There has been uncertainty around the tax treatment of fees paid to non-executive directors. While it is clear that the amounts will be subject to income tax, the question was when and how this tax should be collected. In addition, differing views existed as to whether fees paid to non-executive directors should be subject to VAT. SARS clarified these two questions by issuing two binding general rulings. The rulings indicate that while the payments are not subject to employees tax, it may be subject to VAT.

Some uncertainty has existed regarding the tax treatment of payments made to non-executive directors. While it is clear that amounts received by a non-executive director will be subject to income tax, differing views existed on the VAT and employees' tax implications of these payments.

After initially proposing to to resolve the matter by amending the legislation, clarification has now been provided in the form of Binding General Rulings (BGR) 40 and 41 issued by SARS.

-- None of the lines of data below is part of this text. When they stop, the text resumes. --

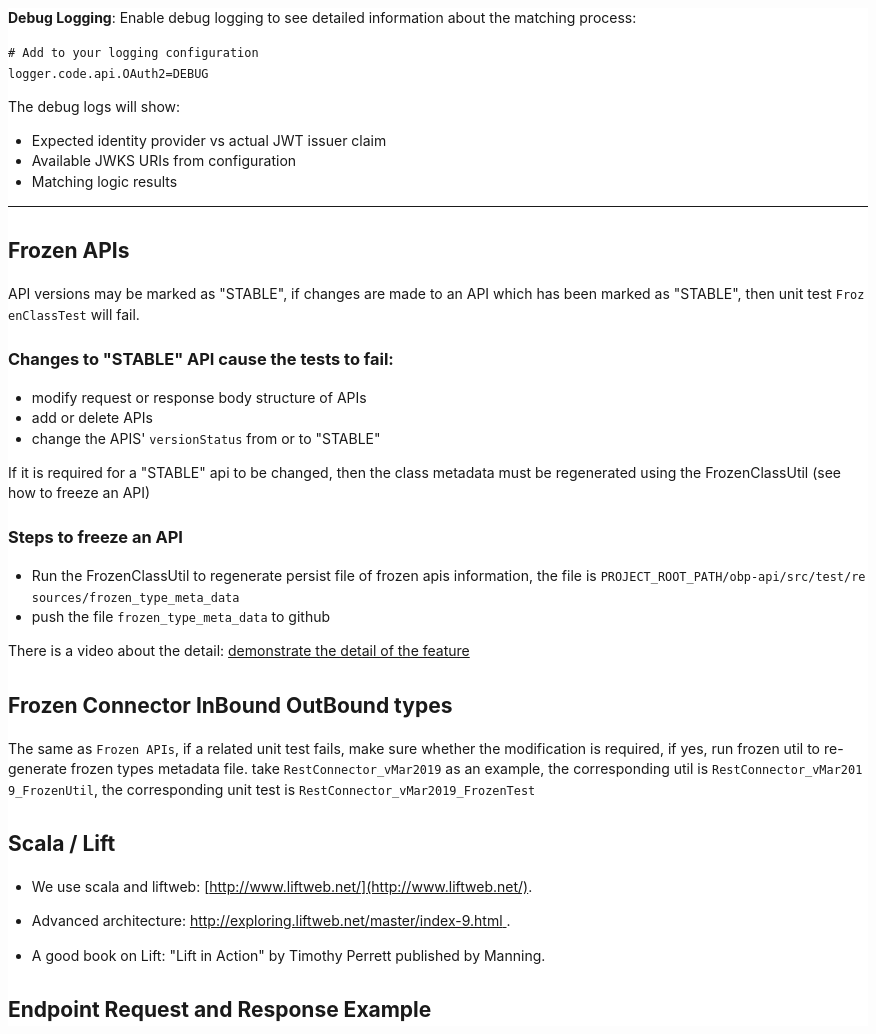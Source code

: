 **Debug Logging**: Enable debug logging to see detailed information about the matching process:

```properties
# Add to your logging configuration
logger.code.api.OAuth2=DEBUG
```

The debug logs will show:

- Expected identity provider vs actual JWT issuer claim
- Available JWKS URIs from configuration
- Matching logic results

---

## Frozen APIs

API versions may be marked as "STABLE", if changes are made to an API which has been marked as "STABLE", then unit test `FrozenClassTest` will fail.

### Changes to "STABLE" API cause the tests to fail:

- modify request or response body structure of APIs
- add or delete APIs
- change the APIS' `versionStatus` from or to "STABLE"

If it is required for a "STABLE" api to be changed, then the class metadata must be regenerated using the FrozenClassUtil (see how to freeze an API)

### Steps to freeze an API

- Run the FrozenClassUtil to regenerate persist file of frozen apis information, the file is `PROJECT_ROOT_PATH/obp-api/src/test/resources/frozen_type_meta_data`
- push the file `frozen_type_meta_data` to github

There is a video about the detail: [demonstrate the detail of the feature](https://www.youtube.com/watch?v=m9iYCSM0bKA)

## Frozen Connector InBound OutBound types

The same as `Frozen APIs`, if a related unit test fails, make sure whether the modification is required, if yes, run frozen util to re-generate frozen types metadata file. take `RestConnector_vMar2019` as an example, the corresponding util is `RestConnector_vMar2019_FrozenUtil`, the corresponding unit test is `RestConnector_vMar2019_FrozenTest`

## Scala / Lift

- We use scala and liftweb: [http://www.liftweb.net/](http://www.liftweb.net/).

- Advanced architecture: [http://exploring.liftweb.net/master/index-9.html
  ](http://exploring.liftweb.net/master/index-9.html).

- A good book on Lift: "Lift in Action" by Timothy Perrett published by Manning.

## Endpoint Request and Response Example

The PAYE position (BGR 40)

Employees tax should be deducted from any amount of remuneration paid by an employer to an employee. Amounts paid to any person in the course of a trade carried on independently by such a person are however specifically excluded from being remuneration and are not subject to employees' tax. In order to establish whether a person carries on a trade independently, the person must not fall foul of the statutory test. The statutory test entails that it should be considered whether the person is required to mainly perform services at the premises of the payor and whether the person is subject to the control and supervision of the payor as to the manner in which the duties are performed or the hours of work.

SARS indicates in BGR40 that it accepts that by the nature of the duties of a non-executive director from the King III report, which requires objectivity and independence from the company, the director is not a common law employee. It further indicates that the fact that a non-executive director is paid for time spent in preparing and attending board meetings is not sufficient to contend that the company exercises control or supervision over the hours during which a non-executive director should perform his or her duties. The fees paid to nonexecutive directors would therefore not constitute remuneration and companies are not required to withhold employees' tax. This means that SARS collects tax on these payments through the provisional tax mechanism.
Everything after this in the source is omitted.